I'm not exceptionally well acquainted with the universe of The Hitchhiker's Guide to the Galaxy. I've read enough of it to get the gist of the humor and characters, but without actually getting the whole story. And, unfortunately, this movie does very little to make me want to finish it.
The movie follows Arthur Dent and his friend Ford Prefect as they travel across the galaxy, after the most unfortunate destruction of the planet Earth. They meet the president of the Galaxy, Zaphod Beeblebrox, and along with Arthur's girlfriend Trillian, they....do nothing. Or, at least nothing that I could grasp.
The biggest problem with the film, and it pains me to say this, is the humor. It's not that I don't like british humor - on the contrary! I laugh hysterically with Arthur, and Monty Python, and especially Aardman Animations, which is actually one of my favorite film studios. I love good british humor. However, the key word there is 'good'. These jokes just aren't funny. The movie's trying so hard to make us laugh hysterically at how funny and random it is, but Sam Rockwell screaming "far out" all the time is not my idea of inspired humor.
Of course, I'm not saying that there aren't any hits with the humor. There are a couple of inspired gags and the filmmakers do an excellent job in capturing the droll sense of humor of the Guide in the original books, which gives way for some funny lines, but that provides very little compensation for everything else.
The directing is also unimpressive and almost frustrating. Garth Jennings from Son of Rambow was the director for this movie, and even though, technically, there's nothing that bad about it, substance-wise, he goes way over the top. What made the original book so funny was its drollness; how the characters would spout these ridiculous lines with such a calm, restrained demeanor. This movie's humor is the opposite of that and it falls flat.

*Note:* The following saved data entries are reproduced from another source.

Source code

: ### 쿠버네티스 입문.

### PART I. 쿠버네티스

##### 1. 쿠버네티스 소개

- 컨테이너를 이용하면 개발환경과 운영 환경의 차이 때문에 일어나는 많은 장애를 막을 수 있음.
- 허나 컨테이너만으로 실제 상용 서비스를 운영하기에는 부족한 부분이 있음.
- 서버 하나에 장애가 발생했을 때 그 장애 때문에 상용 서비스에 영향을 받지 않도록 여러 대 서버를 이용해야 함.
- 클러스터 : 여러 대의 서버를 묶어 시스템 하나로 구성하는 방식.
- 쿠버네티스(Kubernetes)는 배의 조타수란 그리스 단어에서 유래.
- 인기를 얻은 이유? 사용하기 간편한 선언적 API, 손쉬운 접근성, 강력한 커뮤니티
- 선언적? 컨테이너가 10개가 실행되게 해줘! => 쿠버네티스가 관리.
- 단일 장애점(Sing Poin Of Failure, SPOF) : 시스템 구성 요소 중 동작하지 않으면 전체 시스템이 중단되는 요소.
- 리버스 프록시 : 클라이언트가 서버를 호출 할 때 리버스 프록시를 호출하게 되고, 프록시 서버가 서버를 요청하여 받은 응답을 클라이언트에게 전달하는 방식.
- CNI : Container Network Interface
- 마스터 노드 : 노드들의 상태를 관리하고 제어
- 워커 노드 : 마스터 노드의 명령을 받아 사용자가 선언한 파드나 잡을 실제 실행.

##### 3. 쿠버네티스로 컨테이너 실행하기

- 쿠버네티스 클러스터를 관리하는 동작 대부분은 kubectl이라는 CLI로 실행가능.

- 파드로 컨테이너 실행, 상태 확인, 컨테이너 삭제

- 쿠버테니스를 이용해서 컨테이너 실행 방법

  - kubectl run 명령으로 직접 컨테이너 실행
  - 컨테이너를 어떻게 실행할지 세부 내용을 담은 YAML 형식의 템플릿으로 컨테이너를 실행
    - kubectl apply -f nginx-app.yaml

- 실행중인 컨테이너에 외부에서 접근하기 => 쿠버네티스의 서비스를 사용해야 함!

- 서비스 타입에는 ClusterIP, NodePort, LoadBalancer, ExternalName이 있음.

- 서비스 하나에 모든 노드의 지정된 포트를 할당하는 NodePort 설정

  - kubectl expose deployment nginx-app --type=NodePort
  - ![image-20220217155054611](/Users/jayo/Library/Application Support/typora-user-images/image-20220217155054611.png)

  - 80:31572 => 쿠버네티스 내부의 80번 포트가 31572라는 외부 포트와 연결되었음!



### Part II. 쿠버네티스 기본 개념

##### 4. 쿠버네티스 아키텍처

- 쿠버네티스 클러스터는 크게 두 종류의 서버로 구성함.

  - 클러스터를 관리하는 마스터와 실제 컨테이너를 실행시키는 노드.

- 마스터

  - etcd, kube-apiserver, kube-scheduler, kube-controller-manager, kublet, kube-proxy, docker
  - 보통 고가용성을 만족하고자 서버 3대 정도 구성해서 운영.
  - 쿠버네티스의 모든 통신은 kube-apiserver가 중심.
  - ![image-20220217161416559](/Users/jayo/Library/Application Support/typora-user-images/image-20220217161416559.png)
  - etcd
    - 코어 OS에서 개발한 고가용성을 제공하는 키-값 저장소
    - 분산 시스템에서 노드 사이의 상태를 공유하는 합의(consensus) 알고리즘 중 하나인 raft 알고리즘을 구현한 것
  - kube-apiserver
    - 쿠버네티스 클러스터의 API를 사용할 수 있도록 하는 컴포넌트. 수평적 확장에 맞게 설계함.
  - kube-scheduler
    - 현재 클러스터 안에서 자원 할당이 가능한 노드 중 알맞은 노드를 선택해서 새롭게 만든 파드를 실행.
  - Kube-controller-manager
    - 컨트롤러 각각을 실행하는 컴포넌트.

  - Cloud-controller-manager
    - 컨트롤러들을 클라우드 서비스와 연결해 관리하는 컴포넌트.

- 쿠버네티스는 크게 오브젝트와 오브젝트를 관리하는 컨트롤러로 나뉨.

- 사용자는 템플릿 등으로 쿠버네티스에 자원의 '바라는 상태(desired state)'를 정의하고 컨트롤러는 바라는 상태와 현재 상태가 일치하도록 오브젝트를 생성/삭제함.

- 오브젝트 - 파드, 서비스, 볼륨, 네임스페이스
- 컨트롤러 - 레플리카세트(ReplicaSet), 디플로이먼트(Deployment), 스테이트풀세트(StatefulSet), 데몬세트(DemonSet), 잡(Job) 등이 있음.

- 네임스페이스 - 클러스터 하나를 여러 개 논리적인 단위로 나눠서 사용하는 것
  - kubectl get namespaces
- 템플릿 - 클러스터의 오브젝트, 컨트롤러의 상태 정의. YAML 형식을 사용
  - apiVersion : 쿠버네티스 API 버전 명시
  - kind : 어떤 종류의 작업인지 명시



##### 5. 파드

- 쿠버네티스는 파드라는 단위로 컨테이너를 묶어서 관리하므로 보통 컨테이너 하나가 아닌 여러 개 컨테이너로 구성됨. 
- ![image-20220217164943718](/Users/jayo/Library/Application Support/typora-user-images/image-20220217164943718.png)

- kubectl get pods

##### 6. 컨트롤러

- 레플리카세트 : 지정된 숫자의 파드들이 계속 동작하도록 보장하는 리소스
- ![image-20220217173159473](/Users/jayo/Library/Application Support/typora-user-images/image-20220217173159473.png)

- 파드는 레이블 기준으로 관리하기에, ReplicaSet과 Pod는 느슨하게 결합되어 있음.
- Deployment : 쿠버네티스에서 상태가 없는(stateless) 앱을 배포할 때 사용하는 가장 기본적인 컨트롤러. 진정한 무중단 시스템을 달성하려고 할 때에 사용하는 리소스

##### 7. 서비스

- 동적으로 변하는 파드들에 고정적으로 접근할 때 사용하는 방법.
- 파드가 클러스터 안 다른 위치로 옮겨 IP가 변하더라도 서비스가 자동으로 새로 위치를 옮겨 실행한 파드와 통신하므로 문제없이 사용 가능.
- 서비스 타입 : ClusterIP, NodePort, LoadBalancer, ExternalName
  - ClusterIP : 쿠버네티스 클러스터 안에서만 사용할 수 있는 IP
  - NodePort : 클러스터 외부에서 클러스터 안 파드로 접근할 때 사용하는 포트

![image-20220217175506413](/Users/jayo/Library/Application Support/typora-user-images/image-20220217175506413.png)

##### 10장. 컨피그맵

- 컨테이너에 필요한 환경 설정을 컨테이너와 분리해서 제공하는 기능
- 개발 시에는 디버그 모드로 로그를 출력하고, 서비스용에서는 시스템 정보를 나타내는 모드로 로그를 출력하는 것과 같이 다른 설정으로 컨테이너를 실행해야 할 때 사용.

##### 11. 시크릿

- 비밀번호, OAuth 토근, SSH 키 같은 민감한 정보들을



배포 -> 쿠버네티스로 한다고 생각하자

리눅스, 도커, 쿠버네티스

However, where I was most annoyed by Garth Jennings's direction was with the imagination. A story like this one leaves so much potential for the director to go wild with the directing, and really make everything utterly bizarre and fantastic. Not only what's on the planet, in terms of creatures, but also with how it looks like and the visual style he uses on these different planets. Gee, I was excited to see what was going to happen. This is going to be interesting! And then...there are no changes. Absolutely nothing! On the different planets there's no big change, no sign that imagination was used. It's awful! There's one moment where everything turns to yarn stop motion, and you get excited, thinking that the movie is trying to reach its potential. But it is then completely dropped and we go back to nothing. I know that it's just a bit of a nitpick, but it would have been so nice had there been, well, creativity. Just something, other than random monsters, which don't require much thought to come up with, quite frankly. Do, perhaps, one planet with hand-drawn animation, but where the drawings are all done in sharpie pens, and then another segment where everything happens in the background and the foreground is just aliens swimming. Just do something artistically interesting!!! (Even if my examples aren't particularly artistic). And I would have loved a tad bit of inventiveness in the aliens. We just have unpoetic aliens with noses in between their foreheads, and that's not very interesting. They could have done, say, purple narwhal frogs that survive on raspberries, and talk only in acronyms. That's not a very good example, but you get the point. There should have been something.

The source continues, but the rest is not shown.